- What you are asked to do -
Check each line of the data for the string "documentclass". Report how many have it, and give nothing else.

Source texts of formatted documents:
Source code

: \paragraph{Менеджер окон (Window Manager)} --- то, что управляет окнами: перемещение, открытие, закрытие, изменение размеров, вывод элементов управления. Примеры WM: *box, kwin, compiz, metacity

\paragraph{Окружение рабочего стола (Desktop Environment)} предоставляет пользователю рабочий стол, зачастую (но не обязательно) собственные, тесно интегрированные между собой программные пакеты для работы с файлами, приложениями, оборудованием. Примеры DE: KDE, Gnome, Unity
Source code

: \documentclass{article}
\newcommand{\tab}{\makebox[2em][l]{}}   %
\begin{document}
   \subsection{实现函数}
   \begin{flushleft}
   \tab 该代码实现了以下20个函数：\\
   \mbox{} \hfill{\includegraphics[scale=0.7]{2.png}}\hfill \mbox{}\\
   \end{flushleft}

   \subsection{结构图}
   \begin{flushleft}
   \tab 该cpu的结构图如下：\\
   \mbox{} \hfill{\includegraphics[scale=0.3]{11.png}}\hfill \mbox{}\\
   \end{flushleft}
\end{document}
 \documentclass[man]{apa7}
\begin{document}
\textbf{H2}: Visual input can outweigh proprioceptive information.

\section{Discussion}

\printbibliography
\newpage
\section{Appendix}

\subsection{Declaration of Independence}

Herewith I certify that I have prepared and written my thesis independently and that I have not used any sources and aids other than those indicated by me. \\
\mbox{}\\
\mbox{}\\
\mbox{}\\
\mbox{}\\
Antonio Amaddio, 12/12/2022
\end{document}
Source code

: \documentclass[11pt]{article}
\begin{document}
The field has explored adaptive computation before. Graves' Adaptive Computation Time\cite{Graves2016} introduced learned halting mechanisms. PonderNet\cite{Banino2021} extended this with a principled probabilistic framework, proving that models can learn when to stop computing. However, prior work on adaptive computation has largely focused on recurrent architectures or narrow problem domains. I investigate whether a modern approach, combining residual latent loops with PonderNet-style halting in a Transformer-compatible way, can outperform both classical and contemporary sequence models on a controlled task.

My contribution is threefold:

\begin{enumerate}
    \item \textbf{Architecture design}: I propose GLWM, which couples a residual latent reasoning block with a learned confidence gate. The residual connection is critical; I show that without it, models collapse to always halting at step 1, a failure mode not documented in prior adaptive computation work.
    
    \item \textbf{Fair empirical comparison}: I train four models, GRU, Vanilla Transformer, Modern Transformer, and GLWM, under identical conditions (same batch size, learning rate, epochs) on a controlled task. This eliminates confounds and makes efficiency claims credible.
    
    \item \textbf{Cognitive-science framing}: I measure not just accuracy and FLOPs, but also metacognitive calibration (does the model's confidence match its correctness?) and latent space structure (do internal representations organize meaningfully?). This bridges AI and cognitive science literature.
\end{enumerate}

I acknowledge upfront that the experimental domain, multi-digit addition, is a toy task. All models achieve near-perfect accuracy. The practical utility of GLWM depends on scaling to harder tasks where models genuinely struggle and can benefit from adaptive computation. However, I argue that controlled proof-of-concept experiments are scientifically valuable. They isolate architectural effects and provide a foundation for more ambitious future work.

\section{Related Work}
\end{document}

- Your response -
3